Brazil’s Ministry of Health has recorded 3,530 cases of microcephaly in infants that it believes is the product of the mother’s contraction of Zika virus, Brazilian newspaper O Globo reports. Children with microcephaly are born with smaller brains and skulls, leading to a variety of mental disorders and, in some cases, death. Brazilian officials warned that they had recorded 356 suspected cases of microcephaly linked to Zika in the past week alone.
The Wall Street Journal notes that Brazilian officials appear significantly confident that Zika is to blame for these cases of microcephaly. “Before the explosion of cases since mid-2015, Brazil had an average 150 cases of microcephaly a year. Today I can tell you that we have 100% certainty of the connection of the Zika virus with increasing cases of microcephaly in Brazil,” Brazilian Health Minister Marcelo Castro told the newspaper.
Brazilian scientists announced this week that they have confirmed at least four cases in which the mother’s contracting of Zika virus led to her child being born with microcephaly. In addition, researchers are finding preliminary ties between Zika and another birth deformity: arthrogryposis, a disorder which creates joints incapable of full mobility, shielded by weak muscles. Doctors have linked at least two cases of arthrogryposis with Zika, both in pregnant women who have yet to give birth.
The Zika virus is transmitted through bites from the mosquito species aedes aegypti, which is also responsible for carrying diseases like dengue fever, chikungunya, and yellow fever. The species lives only in southern regions and thrives in humid climates. Given the presence of the El Niño phenomenon this year, Brazilian authorities have been expecting a spike in Zika cases, with O Globo going so far as calling this season the “summer of Zika.”
Among adults, Zika is rarely deadly and can only be treated through giving a patient fluids and waiting for the virus to subside. Its impact on in-utero children has triggered an international alarm, however.
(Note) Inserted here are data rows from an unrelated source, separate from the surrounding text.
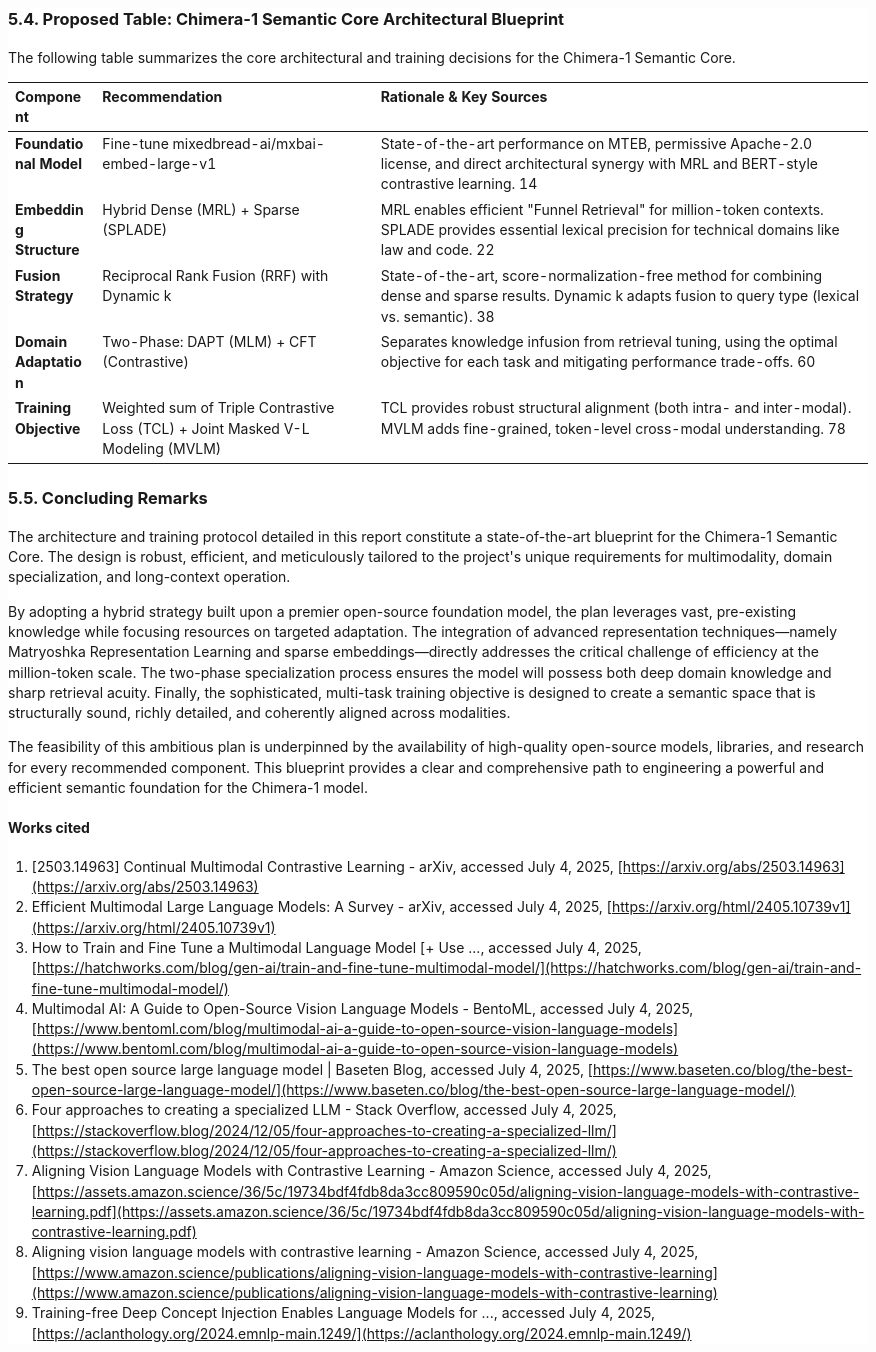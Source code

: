 ### **5.4. Proposed Table: Chimera-1 Semantic Core Architectural Blueprint**

The following table summarizes the core architectural and training decisions for the Chimera-1 Semantic Core.

| Component | Recommendation | Rationale & Key Sources |
| :---- | :---- | :---- |
| **Foundational Model** | Fine-tune mixedbread-ai/mxbai-embed-large-v1 | State-of-the-art performance on MTEB, permissive Apache-2.0 license, and direct architectural synergy with MRL and BERT-style contrastive learning. 14 |
| **Embedding Structure** | Hybrid Dense (MRL) \+ Sparse (SPLADE) | MRL enables efficient "Funnel Retrieval" for million-token contexts. SPLADE provides essential lexical precision for technical domains like law and code. 22 |
| **Fusion Strategy** | Reciprocal Rank Fusion (RRF) with Dynamic k | State-of-the-art, score-normalization-free method for combining dense and sparse results. Dynamic k adapts fusion to query type (lexical vs. semantic). 38 |
| **Domain Adaptation** | Two-Phase: DAPT (MLM) \+ CFT (Contrastive) | Separates knowledge infusion from retrieval tuning, using the optimal objective for each task and mitigating performance trade-offs. 60 |
| **Training Objective** | Weighted sum of Triple Contrastive Loss (TCL) \+ Joint Masked V-L Modeling (MVLM) | TCL provides robust structural alignment (both intra- and inter-modal). MVLM adds fine-grained, token-level cross-modal understanding. 78 |

### **5.5. Concluding Remarks**

The architecture and training protocol detailed in this report constitute a state-of-the-art blueprint for the Chimera-1 Semantic Core. The design is robust, efficient, and meticulously tailored to the project's unique requirements for multimodality, domain specialization, and long-context operation.

By adopting a hybrid strategy built upon a premier open-source foundation model, the plan leverages vast, pre-existing knowledge while focusing resources on targeted adaptation. The integration of advanced representation techniques—namely Matryoshka Representation Learning and sparse embeddings—directly addresses the critical challenge of efficiency at the million-token scale. The two-phase specialization process ensures the model will possess both deep domain knowledge and sharp retrieval acuity. Finally, the sophisticated, multi-task training objective is designed to create a semantic space that is structurally sound, richly detailed, and coherently aligned across modalities.

The feasibility of this ambitious plan is underpinned by the availability of high-quality open-source models, libraries, and research for every recommended component. This blueprint provides a clear and comprehensive path to engineering a powerful and efficient semantic foundation for the Chimera-1 model.

#### **Works cited**

1. \[2503.14963\] Continual Multimodal Contrastive Learning \- arXiv, accessed July 4, 2025, [https://arxiv.org/abs/2503.14963](https://arxiv.org/abs/2503.14963)  
2. Efficient Multimodal Large Language Models: A Survey \- arXiv, accessed July 4, 2025, [https://arxiv.org/html/2405.10739v1](https://arxiv.org/html/2405.10739v1)  
3. How to Train and Fine Tune a Multimodal Language Model \[+ Use ..., accessed July 4, 2025, [https://hatchworks.com/blog/gen-ai/train-and-fine-tune-multimodal-model/](https://hatchworks.com/blog/gen-ai/train-and-fine-tune-multimodal-model/)  
4. Multimodal AI: A Guide to Open-Source Vision Language Models \- BentoML, accessed July 4, 2025, [https://www.bentoml.com/blog/multimodal-ai-a-guide-to-open-source-vision-language-models](https://www.bentoml.com/blog/multimodal-ai-a-guide-to-open-source-vision-language-models)  
5. The best open source large language model | Baseten Blog, accessed July 4, 2025, [https://www.baseten.co/blog/the-best-open-source-large-language-model/](https://www.baseten.co/blog/the-best-open-source-large-language-model/)  
6. Four approaches to creating a specialized LLM \- Stack Overflow, accessed July 4, 2025, [https://stackoverflow.blog/2024/12/05/four-approaches-to-creating-a-specialized-llm/](https://stackoverflow.blog/2024/12/05/four-approaches-to-creating-a-specialized-llm/)  
7. Aligning Vision Language Models with Contrastive Learning \- Amazon Science, accessed July 4, 2025, [https://assets.amazon.science/36/5c/19734bdf4fdb8da3cc809590c05d/aligning-vision-language-models-with-contrastive-learning.pdf](https://assets.amazon.science/36/5c/19734bdf4fdb8da3cc809590c05d/aligning-vision-language-models-with-contrastive-learning.pdf)  
8. Aligning vision language models with contrastive learning \- Amazon Science, accessed July 4, 2025, [https://www.amazon.science/publications/aligning-vision-language-models-with-contrastive-learning](https://www.amazon.science/publications/aligning-vision-language-models-with-contrastive-learning)  
9. Training-free Deep Concept Injection Enables Language Models for ..., accessed July 4, 2025, [https://aclanthology.org/2024.emnlp-main.1249/](https://aclanthology.org/2024.emnlp-main.1249/)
In December, Brazilian health authorities began suggesting to couples planning on having children to delay their attempts to conceive as long as possible, or at least until the Zika threat subsides. “It’s a very personal decision, but at this moment of uncertainty, if families can put off their pregnancy plans, that’s what we’re recommending,” Angela Rocha, pediatric infectologist at Oswaldo Cruz Hospital in Pernambuco, told CNN.